The big trends in sports marketing for 2023

We talk to CM.com’s Sam Windridge about the state of sports marketing over the coming year. Technology presents both challenges and opportunities for sports brands over the coming year. On the one hand, increased access to news and event highlights on a wider-than-ever variety of digital channels threatens the in-person experience. On the other, if brands embrace the digital opportunity, they can build more seamless fan experiences for their customers across a wider variety of channels and satisfy the increased appetite for broader, more immersive experiences both from fans at the event and those watching at home.  We’ve been working on what this means for the next twelve months in sports marketing. Here are some of the major trends we’ve identified for 2023.

Sam Windridge
Sam Windridge,
Head of Commercial Development

The rise of ‘one-off’ sporting events

The commitment of following a team or club for an entire season isn’t for everyone. Plenty of casual fans are happy to dip into an event once or twice a season without necessarily calling themselves ‘fans’ in the accepted sense. Equally, one-off or annual events present the perfect opportunity to market to these unaffiliated sports enthusiasts and introduce them to new experiences. 
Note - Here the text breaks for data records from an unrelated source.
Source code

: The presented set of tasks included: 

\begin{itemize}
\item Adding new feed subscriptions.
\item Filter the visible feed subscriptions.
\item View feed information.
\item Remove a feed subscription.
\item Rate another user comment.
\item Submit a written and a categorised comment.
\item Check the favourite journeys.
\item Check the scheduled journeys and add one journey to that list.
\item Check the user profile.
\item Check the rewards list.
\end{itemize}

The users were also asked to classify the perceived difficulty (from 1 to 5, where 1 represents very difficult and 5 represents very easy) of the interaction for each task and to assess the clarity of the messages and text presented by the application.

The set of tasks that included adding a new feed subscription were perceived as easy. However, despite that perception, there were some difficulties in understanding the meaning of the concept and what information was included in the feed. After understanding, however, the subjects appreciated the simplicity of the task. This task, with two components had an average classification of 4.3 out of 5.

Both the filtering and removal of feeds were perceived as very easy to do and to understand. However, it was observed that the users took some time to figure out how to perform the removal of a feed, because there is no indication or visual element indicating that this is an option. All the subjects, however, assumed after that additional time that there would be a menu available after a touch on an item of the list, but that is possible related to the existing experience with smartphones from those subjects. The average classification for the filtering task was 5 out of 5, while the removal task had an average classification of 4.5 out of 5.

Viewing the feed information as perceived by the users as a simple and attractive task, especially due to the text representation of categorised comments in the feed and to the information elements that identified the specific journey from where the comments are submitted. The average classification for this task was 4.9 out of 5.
A great example is the UK-based NFL games, allowing less fanatical fans to experience top-level sports they may not otherwise have experienced.

Whatever the event, the marketing focus remains the same, building relationships with fans for the long haul to ensure they’re engaged in the run-up to the event and are keen to come back for the next one. 
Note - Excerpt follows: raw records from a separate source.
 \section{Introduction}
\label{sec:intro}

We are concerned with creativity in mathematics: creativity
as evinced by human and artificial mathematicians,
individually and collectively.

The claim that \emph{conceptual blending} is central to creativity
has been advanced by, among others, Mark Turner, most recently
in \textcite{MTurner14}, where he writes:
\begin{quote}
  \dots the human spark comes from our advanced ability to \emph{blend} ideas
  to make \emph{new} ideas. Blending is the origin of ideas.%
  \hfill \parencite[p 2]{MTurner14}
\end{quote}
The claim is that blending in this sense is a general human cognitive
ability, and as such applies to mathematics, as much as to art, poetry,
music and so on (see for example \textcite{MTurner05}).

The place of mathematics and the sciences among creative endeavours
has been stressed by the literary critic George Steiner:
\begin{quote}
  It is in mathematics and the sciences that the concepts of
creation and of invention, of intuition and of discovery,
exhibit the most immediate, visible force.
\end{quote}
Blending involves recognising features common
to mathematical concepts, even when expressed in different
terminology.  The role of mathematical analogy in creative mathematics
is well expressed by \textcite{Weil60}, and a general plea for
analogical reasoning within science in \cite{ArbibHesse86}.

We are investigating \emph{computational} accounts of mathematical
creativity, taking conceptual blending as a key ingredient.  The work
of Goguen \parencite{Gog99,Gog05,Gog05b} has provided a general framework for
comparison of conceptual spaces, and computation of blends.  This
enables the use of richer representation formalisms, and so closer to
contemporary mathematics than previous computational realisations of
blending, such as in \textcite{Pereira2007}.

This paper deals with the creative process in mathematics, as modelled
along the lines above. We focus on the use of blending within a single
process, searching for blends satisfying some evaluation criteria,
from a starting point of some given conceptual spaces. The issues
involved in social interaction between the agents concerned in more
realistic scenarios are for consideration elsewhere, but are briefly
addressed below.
Being ‘always-on’ isn’t necessarily the default setting for these ‘one-off’ events teams, but the approach can pay dividends by steadily building an engaged audience over time. 

With a Customer Data Platform, you can store all your customer data and interactions to make every message personal, enhancing the fans’ feeling of uniqueness and fostering a more rewarding relationship for both of you. 
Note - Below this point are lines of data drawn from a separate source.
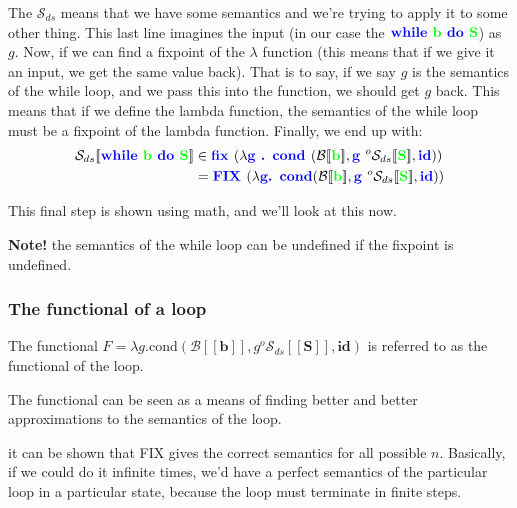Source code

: \documentclass[11pt,a4paper,titlepage,dvipsnames,cmyk]{scrartcl}
\begin{document}
The $\mathcal{S}_{ds}$ means that we have some semantics and we're trying
to apply it to some other thing. This last line imagines the input (in our
case the ${\color{blue}\textbf{while }} {\color{green} \textbf{b }}
{\color{blue} \textbf{do }} {\color{green} \textbf{S}}$) as $g$. Now, if
we can find a fixpoint of the $\lambda$ function (this means that if we
give it an input, we get the same value back). That is to say, if we say
$g$ is the semantics of the while loop, and we pass this into the
function, we should get $g$ back. This means that if we define the lambda
function, the semantics of the while loop must be a fixpoint of the lambda
function. Finally, we end up with:
\begin{align*}
\mathcal{S}_{ds}[\![ {\color{blue}\textbf{while }} {\color{green}
    \textbf{b }} {\color{blue} \textbf{do }} {\color{green} \textbf{S}}
    ]\!] &\in {\color{blue} \textbf{fix }} ( \lambda {\color{blue} \textbf{g . cond }} ( \mathcal{B} [\![ {\color{green} \textbf{b}} ]\!], {\color{blue}
\textbf{g }} ^o \mathcal{S}_{ds}[\![ {\color{green} \textbf{S}} ]\!],
{\color{blue} \textbf{id}})) \\
         &= {\color{blue} \textbf{FIX }} ( \lambda {\color{blue}
         \textbf{g. cond}} ( \mathcal{B} [\![ {\color{green} \textbf{b}}]\!],
         {\color{blue} \textbf{g }} ^o \mathcal{S}_{ds}[\![
         {\color{green} \textbf{S}} ]\!], {\color{blue} \textbf{id}} ))
\end{align*}

This final step is shown using math, and we'll look at this now.

\textbf{Note!} the semantics of the while loop can be undefined if the
fixpoint is undefined.

\subsubsection{The functional of a loop}%
\label{ssub:The functional of a loop}
The functional $F = \lambda g . \text{cond}( \mathcal{B} [\![ \textbf{b}
]\!], g ^o \mathcal{S}_{ds}[\![ \textbf{S} ]\!], \textbf{id} )$ is
referred to as the functional of the loop.

The functional can be seen as a means of finding better and better
approximations to the semantics of the loop.

it can be shown that FIX gives the correct semantics for all possible $n$.
Basically, if we could do it infinite times, we'd have a perfect semantics
of the particular loop in a particular state, because the loop must
terminate in finite steps.
\end{document}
Seamless, mobile-first experiences

Giving those, shall we say, less-committed fans the ability to dip in and out of seasonal sporting events in a simple, hassle-free way is essential to push them over the line to conversion. Flexible mobile-friendly ticketing solutions that simplify the purchase process are particularly important in a tough economic climate, where consumers are often wary of spending on non-essentials. 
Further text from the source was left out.